Exercise materials:
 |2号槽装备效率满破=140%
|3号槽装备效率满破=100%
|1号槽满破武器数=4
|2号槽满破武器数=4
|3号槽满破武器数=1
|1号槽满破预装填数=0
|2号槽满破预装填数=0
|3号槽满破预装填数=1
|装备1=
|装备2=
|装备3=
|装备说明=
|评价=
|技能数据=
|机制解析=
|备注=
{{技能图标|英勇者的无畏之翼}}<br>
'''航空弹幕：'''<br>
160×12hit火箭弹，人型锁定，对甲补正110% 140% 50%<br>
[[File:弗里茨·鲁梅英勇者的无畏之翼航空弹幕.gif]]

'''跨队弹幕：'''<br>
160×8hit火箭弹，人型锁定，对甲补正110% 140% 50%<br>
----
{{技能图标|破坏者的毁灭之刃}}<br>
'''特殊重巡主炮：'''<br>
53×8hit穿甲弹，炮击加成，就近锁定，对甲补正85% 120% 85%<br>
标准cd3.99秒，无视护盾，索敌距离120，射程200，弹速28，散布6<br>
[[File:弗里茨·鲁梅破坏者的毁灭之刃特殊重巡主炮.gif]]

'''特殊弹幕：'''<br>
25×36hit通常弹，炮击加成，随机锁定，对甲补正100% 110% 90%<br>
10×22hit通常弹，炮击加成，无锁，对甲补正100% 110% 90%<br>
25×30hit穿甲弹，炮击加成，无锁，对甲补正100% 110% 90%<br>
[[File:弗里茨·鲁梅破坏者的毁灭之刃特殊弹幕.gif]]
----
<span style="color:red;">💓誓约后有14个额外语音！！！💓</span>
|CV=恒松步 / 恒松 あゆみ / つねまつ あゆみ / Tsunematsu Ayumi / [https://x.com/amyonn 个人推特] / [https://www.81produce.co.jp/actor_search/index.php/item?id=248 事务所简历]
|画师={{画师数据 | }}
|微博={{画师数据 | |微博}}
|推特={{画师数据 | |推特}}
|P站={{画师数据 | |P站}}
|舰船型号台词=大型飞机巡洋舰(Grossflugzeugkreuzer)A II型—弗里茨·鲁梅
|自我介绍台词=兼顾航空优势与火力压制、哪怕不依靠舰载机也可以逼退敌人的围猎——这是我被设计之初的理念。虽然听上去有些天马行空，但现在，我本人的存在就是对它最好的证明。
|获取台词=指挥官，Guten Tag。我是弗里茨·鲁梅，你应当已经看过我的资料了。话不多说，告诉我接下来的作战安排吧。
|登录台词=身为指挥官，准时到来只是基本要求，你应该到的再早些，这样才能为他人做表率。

Task details: Quote only the stretch of lines that starts the data above and ends with the line containing "160×12hit火箭弹，人型锁定，对甲补正110% 140% 50%<br>", both included.

Solution for this task:
 |2号槽装备效率满破=140%
|3号槽装备效率满破=100%
|1号槽满破武器数=4
|2号槽满破武器数=4
|3号槽满破武器数=1
|1号槽满破预装填数=0
|2号槽满破预装填数=0
|3号槽满破预装填数=1
|装备1=
|装备2=
|装备3=
|装备说明=
|评价=
|技能数据=
|机制解析=
|备注=
{{技能图标|英勇者的无畏之翼}}<br>
'''航空弹幕：'''<br>
160×12hit火箭弹，人型锁定，对甲补正110% 140% 50%<br>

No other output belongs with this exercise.